基于集成微流体的液相蛋白质原位表达芯片的构建及其免标记实时检测的研究

高通量蛋白芯片技术的广泛应用与普及面临一系列的挑战：1）由于蛋白质缺乏类似PCR的扩增技术，通量化表达、纯化蛋白质是一个领域难题，对于高通量蛋白芯片的构建尤其困难；2）蛋白质在衬底表面的有效固定（固定量，空间取向、构象）以及生物活性的保持，尚未得到有效解决；3）现有的蛋白芯片的检测主要基于荧光技术，不仅需要荧光标记，而且无法提供相关蛋白-生物分子相互作用过程的动力学信息（如：Ka、Kd）。

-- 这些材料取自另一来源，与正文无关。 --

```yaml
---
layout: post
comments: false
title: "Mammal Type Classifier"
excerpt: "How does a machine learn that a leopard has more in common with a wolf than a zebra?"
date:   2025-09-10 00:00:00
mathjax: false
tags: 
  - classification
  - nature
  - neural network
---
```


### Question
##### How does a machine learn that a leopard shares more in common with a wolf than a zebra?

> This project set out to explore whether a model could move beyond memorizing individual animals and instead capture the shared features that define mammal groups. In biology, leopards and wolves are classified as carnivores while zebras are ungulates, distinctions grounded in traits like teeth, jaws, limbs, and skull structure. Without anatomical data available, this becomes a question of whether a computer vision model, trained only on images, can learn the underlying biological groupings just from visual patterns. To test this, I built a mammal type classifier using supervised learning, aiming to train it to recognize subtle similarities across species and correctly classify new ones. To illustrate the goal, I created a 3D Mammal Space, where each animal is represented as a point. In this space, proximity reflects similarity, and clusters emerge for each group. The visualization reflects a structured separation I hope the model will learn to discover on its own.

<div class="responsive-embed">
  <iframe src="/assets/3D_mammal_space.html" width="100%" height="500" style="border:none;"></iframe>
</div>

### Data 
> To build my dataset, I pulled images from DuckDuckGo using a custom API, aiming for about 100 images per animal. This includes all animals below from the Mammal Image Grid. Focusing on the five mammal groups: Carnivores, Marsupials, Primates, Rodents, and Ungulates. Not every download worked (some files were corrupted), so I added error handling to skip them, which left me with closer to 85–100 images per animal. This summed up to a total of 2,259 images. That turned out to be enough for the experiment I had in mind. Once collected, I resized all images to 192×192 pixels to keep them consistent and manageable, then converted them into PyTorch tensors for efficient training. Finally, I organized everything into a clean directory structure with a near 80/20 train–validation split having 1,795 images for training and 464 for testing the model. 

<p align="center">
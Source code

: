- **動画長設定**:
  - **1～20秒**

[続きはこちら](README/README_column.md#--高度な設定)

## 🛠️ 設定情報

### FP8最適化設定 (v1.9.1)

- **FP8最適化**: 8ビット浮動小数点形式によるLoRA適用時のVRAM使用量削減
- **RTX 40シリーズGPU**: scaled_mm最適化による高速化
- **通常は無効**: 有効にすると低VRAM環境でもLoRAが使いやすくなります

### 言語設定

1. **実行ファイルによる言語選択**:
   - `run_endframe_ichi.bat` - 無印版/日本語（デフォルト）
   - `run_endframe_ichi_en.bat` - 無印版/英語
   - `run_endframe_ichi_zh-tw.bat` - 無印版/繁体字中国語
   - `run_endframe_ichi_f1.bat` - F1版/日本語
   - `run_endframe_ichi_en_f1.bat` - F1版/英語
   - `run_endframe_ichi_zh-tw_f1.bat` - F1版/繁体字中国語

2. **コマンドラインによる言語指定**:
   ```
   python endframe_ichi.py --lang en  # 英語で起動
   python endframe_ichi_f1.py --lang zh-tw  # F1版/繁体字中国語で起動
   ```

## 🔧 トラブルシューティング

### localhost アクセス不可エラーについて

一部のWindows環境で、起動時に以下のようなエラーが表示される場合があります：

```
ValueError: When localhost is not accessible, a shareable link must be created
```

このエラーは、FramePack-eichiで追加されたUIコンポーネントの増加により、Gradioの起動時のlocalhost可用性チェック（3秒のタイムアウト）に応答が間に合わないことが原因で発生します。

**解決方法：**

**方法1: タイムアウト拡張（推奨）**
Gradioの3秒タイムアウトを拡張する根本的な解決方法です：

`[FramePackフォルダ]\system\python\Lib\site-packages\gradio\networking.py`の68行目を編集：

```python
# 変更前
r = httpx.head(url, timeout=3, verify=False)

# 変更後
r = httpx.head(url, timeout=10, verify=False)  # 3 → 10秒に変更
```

本课题拟通过大规模集成微流体技术（>100个独立微流管道）、无细胞蛋白表达技术与高通量表面等离子体共振成像（SPRi）检测技术这三项技术的集成，研究开发基于大规模集成微流体的无细胞原位蛋白表达、原位固定的蛋白微阵列芯片，并通过SPRi实现对原位固定的蛋白-生物分子的相互作用实现无标记、实时、动力学的高通量检测与分析。

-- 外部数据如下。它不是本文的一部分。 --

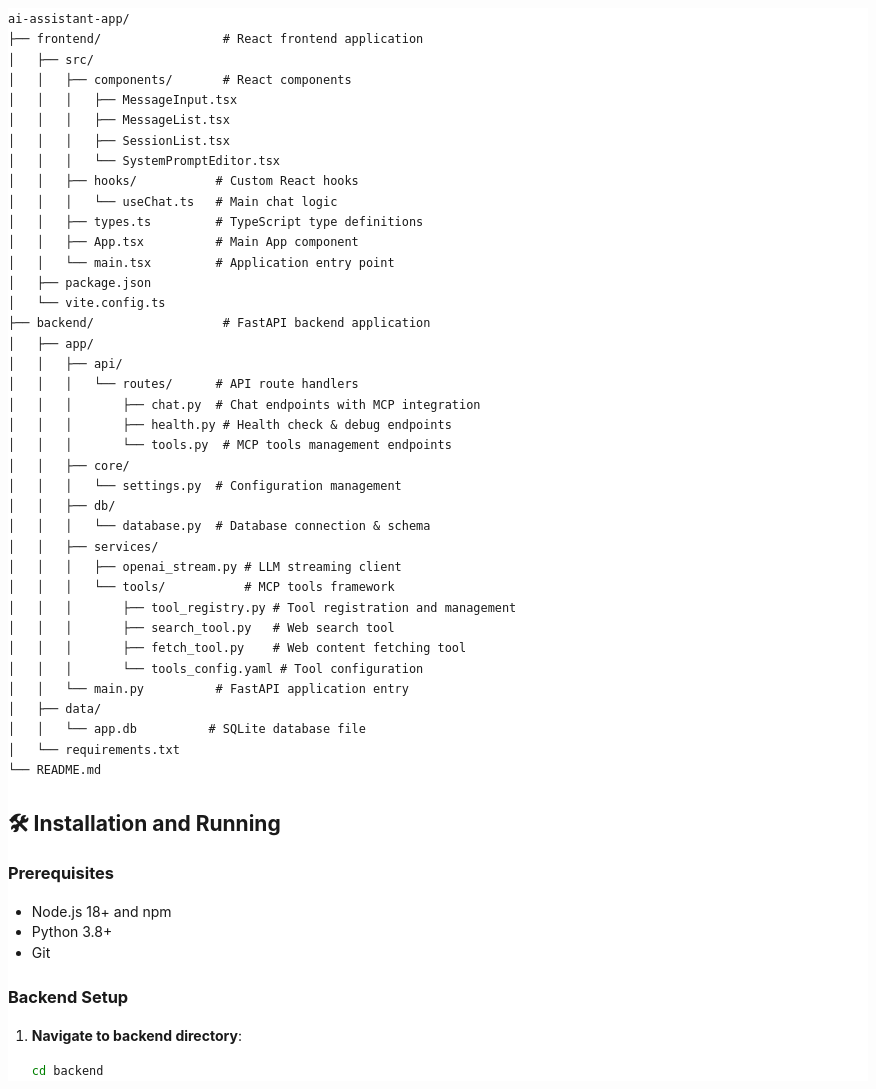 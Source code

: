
 ```
ai-assistant-app/
├── frontend/                 # React frontend application
│   ├── src/
│   │   ├── components/       # React components
│   │   │   ├── MessageInput.tsx
│   │   │   ├── MessageList.tsx
│   │   │   ├── SessionList.tsx
│   │   │   └── SystemPromptEditor.tsx
│   │   ├── hooks/           # Custom React hooks
│   │   │   └── useChat.ts   # Main chat logic
│   │   ├── types.ts         # TypeScript type definitions
│   │   ├── App.tsx          # Main App component
│   │   └── main.tsx         # Application entry point
│   ├── package.json
│   └── vite.config.ts
├── backend/                  # FastAPI backend application
│   ├── app/
│   │   ├── api/
│   │   │   └── routes/      # API route handlers
│   │   │       ├── chat.py  # Chat endpoints with MCP integration
│   │   │       ├── health.py # Health check & debug endpoints
│   │   │       └── tools.py  # MCP tools management endpoints
│   │   ├── core/
│   │   │   └── settings.py  # Configuration management
│   │   ├── db/
│   │   │   └── database.py  # Database connection & schema
│   │   ├── services/
│   │   │   ├── openai_stream.py # LLM streaming client
│   │   │   └── tools/           # MCP tools framework
│   │   │       ├── tool_registry.py # Tool registration and management
│   │   │       ├── search_tool.py   # Web search tool
│   │   │       ├── fetch_tool.py    # Web content fetching tool
│   │   │       └── tools_config.yaml # Tool configuration
│   │   └── main.py          # FastAPI application entry
│   ├── data/
│   │   └── app.db          # SQLite database file
│   └── requirements.txt
└── README.md
```

## 🛠️ Installation and Running

### Prerequisites
- Node.js 18+ and npm
- Python 3.8+
- Git

### Backend Setup

1. **Navigate to backend directory**:
   ```bash
   cd backend
   ```
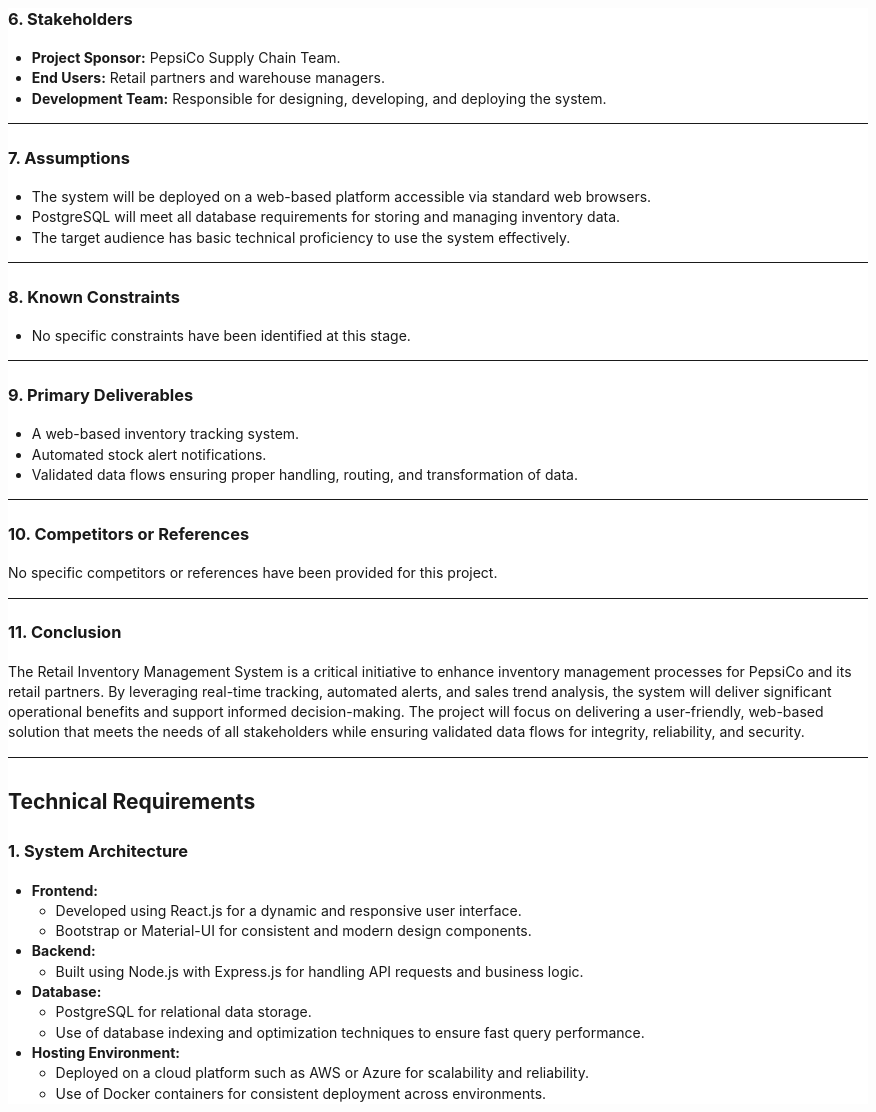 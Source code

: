 
### 6. **Stakeholders**
- **Project Sponsor:** PepsiCo Supply Chain Team.
- **End Users:** Retail partners and warehouse managers.
- **Development Team:** Responsible for designing, developing, and deploying the system.

---

### 7. **Assumptions**
- The system will be deployed on a web-based platform accessible via standard web browsers.
- PostgreSQL will meet all database requirements for storing and managing inventory data.
- The target audience has basic technical proficiency to use the system effectively.

---

### 8. **Known Constraints**
- No specific constraints have been identified at this stage.

---

### 9. **Primary Deliverables**
- A web-based inventory tracking system.
- Automated stock alert notifications.
- Validated data flows ensuring proper handling, routing, and transformation of data.

---

### 10. **Competitors or References**
No specific competitors or references have been provided for this project.

---

### 11. **Conclusion**
The Retail Inventory Management System is a critical initiative to enhance inventory management processes for PepsiCo and its retail partners. By leveraging real-time tracking, automated alerts, and sales trend analysis, the system will deliver significant operational benefits and support informed decision-making. The project will focus on delivering a user-friendly, web-based solution that meets the needs of all stakeholders while ensuring validated data flows for integrity, reliability, and security.

---

## Technical Requirements

### 1. **System Architecture**
- **Frontend:** 
  - Developed using React.js for a dynamic and responsive user interface.
  - Bootstrap or Material-UI for consistent and modern design components.
- **Backend:** 
  - Built using Node.js with Express.js for handling API requests and business logic.
- **Database:** 
  - PostgreSQL for relational data storage.
  - Use of database indexing and optimization techniques to ensure fast query performance.
- **Hosting Environment:** 
  - Deployed on a cloud platform such as AWS or Azure for scalability and reliability.
  - Use of Docker containers for consistent deployment across environments.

本课题通过大规模集成微流体技术、无细胞蛋白表达技术与高通量表面等离子体共振成像（SPRi）检测技术这三项技术的集成，成功研究开发了基于大规模集成微流体的无细胞原位蛋白表达、原位固定的蛋白微阵列芯片，并通过SPRi 实现对原位固定的蛋白-生物分子的相互作用实现无标记、实时、动力学的高通量检测与分析。相对于传统的蛋白质阵列研究方法，该技术的制备简单、耗费少，并且能提供丰富有力信息，如相互作用的动力学信息，为蛋白质组学、药物筛选以及新的生物靶标发现奠定了坚实的基础。